== WHAT NEEDS TO BE DONE ==
Of all the lines in the entries below, give again exactly those starting at the line containing "<span m=''930090''>can</span> <span" and ending at the line containing "<span m=''939390''>at</span> <span", both ends included, and no others.

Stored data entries
--*--

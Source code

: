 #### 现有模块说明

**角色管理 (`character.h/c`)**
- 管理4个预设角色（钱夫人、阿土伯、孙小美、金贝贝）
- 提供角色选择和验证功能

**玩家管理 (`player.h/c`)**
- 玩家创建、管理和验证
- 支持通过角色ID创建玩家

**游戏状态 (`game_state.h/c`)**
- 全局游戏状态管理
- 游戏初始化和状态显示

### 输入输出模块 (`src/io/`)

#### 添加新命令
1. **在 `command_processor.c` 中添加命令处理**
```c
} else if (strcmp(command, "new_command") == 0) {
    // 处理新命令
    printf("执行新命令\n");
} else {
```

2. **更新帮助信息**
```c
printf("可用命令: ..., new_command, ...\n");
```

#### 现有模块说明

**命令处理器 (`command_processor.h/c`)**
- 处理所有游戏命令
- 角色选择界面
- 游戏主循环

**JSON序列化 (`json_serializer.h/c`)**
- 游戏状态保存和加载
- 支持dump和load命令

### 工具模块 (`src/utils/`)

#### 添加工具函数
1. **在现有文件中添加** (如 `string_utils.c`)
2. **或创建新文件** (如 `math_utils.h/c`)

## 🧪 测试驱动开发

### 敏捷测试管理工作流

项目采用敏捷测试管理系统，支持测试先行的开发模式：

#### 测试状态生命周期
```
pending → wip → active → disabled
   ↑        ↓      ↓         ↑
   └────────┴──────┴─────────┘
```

--*--

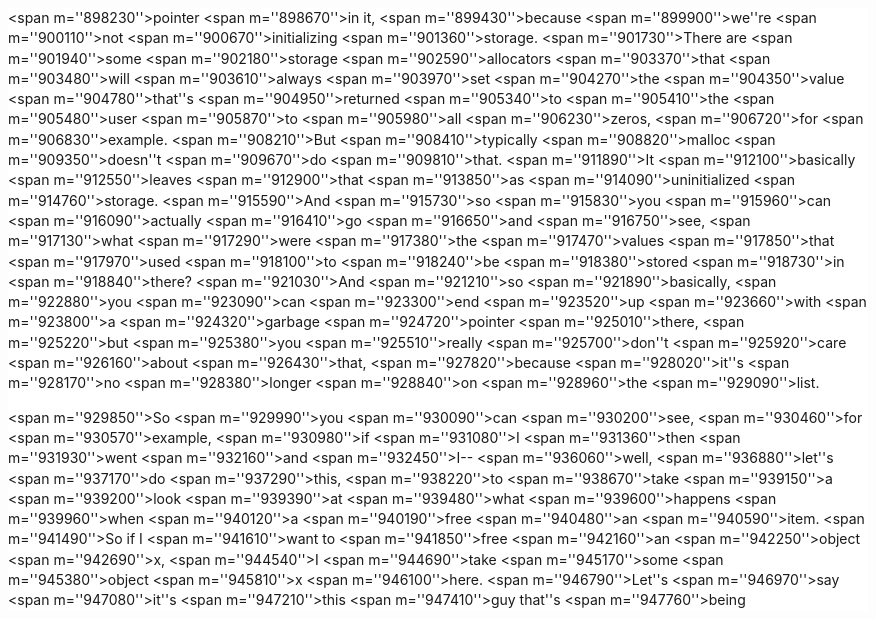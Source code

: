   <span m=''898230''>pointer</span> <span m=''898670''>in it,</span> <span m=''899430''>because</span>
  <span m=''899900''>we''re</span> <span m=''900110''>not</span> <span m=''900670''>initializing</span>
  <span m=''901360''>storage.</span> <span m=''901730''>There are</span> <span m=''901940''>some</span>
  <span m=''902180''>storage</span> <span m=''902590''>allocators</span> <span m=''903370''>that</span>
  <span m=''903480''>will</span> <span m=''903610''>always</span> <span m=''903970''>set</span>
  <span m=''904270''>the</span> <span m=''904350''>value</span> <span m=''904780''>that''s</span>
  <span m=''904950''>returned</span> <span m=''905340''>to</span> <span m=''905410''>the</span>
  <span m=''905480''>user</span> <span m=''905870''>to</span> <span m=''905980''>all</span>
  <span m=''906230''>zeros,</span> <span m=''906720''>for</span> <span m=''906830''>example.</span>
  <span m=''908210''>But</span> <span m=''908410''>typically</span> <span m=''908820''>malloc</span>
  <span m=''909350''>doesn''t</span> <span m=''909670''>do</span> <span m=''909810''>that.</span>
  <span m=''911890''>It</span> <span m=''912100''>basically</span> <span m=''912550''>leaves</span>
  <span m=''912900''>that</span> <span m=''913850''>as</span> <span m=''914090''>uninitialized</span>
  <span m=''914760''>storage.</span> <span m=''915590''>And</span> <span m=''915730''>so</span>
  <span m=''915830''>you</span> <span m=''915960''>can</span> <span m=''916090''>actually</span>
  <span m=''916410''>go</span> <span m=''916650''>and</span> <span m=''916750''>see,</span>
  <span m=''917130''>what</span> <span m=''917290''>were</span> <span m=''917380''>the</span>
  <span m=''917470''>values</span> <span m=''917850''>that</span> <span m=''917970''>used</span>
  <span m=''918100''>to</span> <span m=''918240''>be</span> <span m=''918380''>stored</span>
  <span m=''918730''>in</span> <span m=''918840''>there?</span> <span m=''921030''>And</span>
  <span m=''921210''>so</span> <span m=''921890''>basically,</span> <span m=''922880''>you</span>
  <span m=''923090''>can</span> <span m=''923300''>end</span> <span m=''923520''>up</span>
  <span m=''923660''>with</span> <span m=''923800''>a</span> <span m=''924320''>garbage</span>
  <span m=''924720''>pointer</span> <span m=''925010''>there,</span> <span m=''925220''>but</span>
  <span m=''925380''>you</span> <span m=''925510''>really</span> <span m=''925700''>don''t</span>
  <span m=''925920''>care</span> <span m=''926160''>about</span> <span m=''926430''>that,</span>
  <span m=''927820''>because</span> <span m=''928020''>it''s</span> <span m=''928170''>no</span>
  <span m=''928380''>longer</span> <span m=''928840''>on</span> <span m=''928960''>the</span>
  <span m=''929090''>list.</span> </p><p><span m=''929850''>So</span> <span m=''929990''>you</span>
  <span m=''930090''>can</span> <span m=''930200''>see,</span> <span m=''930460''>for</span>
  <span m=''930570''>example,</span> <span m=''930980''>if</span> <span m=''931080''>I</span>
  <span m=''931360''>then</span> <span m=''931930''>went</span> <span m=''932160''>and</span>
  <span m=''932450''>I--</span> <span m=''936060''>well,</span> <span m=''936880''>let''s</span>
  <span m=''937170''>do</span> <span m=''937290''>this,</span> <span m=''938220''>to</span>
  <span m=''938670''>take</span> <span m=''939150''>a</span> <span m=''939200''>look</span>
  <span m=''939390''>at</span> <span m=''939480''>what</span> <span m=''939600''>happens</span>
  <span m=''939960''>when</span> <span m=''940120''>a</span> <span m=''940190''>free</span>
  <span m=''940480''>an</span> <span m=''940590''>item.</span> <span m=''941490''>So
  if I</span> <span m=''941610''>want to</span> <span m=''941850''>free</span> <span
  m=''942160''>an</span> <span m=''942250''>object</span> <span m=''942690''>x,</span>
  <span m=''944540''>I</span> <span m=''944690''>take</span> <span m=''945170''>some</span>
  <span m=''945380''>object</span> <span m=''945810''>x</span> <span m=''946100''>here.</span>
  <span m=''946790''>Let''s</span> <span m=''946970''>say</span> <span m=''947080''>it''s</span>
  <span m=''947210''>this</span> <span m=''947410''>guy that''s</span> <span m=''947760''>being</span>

--*--

== RESULT OF THIS TASK ==
  <span m=''930090''>can</span> <span m=''930200''>see,</span> <span m=''930460''>for</span>
  <span m=''930570''>example,</span> <span m=''930980''>if</span> <span m=''931080''>I</span>
  <span m=''931360''>then</span> <span m=''931930''>went</span> <span m=''932160''>and</span>
  <span m=''932450''>I--</span> <span m=''936060''>well,</span> <span m=''936880''>let''s</span>
  <span m=''937170''>do</span> <span m=''937290''>this,</span> <span m=''938220''>to</span>
  <span m=''938670''>take</span> <span m=''939150''>a</span> <span m=''939200''>look</span>
  <span m=''939390''>at</span> <span m=''939480''>what</span> <span m=''939600''>happens</span>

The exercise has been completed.